“Collection #1” was found on MEGA cloud service

Giant database of leaked e-mails and passwords

Troy Hunt, security researcher and the owner of Have I Been Pawned service discovered an unprotected folder containing almost 773 millions unique email addresses and more than 21 million encrypted passwords.

The data was discovered after several people reached out to Troy, pointing him to a popular hacker’s forum where the data was being socialized. The root folder is called Collection #1 (that’s where the name of the breach came from).

The forum post referenced a collection of 2000+ dehashed databases and combos stored by topic. The origin of data remains unclear, however Hunt found out that some of the passwords and emails he used in the past were presented in the database, and the data was accurate.

After a few hours after discovery MEGA took down the Collection #1 from its service.

If your data is in the database, your email and password will be circulating in public. You can find out whether it’s the case or not by using Hunt’s service Have I Been Pawned.

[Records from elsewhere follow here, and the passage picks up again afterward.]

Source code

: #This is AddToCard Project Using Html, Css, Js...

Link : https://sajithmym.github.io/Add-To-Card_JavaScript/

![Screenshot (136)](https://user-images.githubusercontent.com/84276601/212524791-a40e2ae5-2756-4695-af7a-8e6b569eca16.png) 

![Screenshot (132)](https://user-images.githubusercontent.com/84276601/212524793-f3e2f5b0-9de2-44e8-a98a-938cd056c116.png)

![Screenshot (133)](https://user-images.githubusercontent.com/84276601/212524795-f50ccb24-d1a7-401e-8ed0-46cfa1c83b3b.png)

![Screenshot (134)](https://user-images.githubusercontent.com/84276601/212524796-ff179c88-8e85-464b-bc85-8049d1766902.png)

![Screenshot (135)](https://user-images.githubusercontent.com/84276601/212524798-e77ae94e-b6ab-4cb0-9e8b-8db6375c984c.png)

There are more than a billion unique combinations of email addresses and passwords, although some of the data was dismissed, because of the way hackers store they findings. If you find yourself in HIBP database, it is recommended for you to change the password immediately, since the password is now open for others to see.

Collection #1 seems very random.

“It just looks like a completely random collection of sites purely to maximize the number of credentials avaliable to hackers. There’s no obvious patterns, just maximum exposure” – said Troy.

Credential stuffing is a popular technique used by hackers, which relies on users keeping the same password for all their accounts. After getting user’s credentials, hacker can try and enter any account based on that data, which is why it is highly recommended to frequently change your passwords and to use password managers for additional security.